■ **Exercise requirements**
Give back exactly the lines of the entries below from the line with "in regression problems." to the line with "In this case, we", inclusive, and only those.
++++ Supplied records
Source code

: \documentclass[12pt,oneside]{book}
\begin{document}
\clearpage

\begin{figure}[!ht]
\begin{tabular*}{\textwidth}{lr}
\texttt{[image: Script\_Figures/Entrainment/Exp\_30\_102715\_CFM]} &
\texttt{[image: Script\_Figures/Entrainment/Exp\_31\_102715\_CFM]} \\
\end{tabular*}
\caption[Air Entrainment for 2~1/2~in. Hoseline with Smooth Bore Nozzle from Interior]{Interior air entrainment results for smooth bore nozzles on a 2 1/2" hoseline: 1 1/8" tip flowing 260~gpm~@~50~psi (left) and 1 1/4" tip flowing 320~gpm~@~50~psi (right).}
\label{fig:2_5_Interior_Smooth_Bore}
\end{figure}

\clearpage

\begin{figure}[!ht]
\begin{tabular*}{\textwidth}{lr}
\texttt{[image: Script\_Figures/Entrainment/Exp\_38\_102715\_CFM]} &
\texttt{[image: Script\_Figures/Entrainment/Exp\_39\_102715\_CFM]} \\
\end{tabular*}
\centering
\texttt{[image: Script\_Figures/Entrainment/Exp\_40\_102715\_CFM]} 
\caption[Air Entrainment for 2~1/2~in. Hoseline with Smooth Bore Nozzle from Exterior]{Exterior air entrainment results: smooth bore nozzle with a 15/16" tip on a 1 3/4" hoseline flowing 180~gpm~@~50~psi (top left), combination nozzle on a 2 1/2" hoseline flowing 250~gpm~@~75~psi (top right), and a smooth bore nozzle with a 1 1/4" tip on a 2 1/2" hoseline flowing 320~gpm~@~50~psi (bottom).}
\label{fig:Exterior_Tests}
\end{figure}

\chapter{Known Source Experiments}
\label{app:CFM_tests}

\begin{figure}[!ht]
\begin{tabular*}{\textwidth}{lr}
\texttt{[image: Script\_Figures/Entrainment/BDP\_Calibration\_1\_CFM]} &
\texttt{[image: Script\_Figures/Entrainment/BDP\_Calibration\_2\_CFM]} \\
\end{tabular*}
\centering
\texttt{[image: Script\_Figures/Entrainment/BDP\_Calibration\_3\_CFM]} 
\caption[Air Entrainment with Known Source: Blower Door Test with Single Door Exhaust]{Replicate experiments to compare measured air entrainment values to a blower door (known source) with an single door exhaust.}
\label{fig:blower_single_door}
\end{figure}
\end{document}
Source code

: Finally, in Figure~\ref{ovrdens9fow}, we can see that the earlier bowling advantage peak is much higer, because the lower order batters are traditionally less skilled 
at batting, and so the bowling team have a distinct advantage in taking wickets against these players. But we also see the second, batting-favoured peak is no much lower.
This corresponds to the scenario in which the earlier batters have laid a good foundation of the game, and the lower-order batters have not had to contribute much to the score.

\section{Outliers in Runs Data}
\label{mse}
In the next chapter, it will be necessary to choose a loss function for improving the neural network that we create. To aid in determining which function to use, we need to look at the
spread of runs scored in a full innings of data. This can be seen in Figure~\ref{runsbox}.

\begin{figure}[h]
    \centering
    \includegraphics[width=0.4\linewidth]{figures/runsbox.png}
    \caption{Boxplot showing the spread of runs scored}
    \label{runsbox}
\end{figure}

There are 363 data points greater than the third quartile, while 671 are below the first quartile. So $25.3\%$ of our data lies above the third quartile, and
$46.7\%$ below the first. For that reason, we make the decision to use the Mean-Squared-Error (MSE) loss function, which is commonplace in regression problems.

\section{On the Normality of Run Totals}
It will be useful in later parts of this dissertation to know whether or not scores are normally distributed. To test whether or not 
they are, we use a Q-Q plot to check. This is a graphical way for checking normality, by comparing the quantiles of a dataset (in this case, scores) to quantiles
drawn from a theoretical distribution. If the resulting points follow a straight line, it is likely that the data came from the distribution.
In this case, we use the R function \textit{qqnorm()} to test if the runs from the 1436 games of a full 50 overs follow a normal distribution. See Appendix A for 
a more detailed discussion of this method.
++++++++
■ **Exercise answer**
$46.7\%$ below the first. For that reason, we make the decision to use the Mean-Squared-Error (MSE) loss function, which is commonplace in regression problems.

\section{On the Normality of Run Totals}
It will be useful in later parts of this dissertation to know whether or not scores are normally distributed. To test whether or not 
they are, we use a Q-Q plot to check. This is a graphical way for checking normality, by comparing the quantiles of a dataset (in this case, scores) to quantiles
drawn from a theoretical distribution. If the resulting points follow a straight line, it is likely that the data came from the distribution.
In this case, we use the R function \textit{qqnorm()} to test if the runs from the 1436 games of a full 50 overs follow a normal distribution. See Appendix A for 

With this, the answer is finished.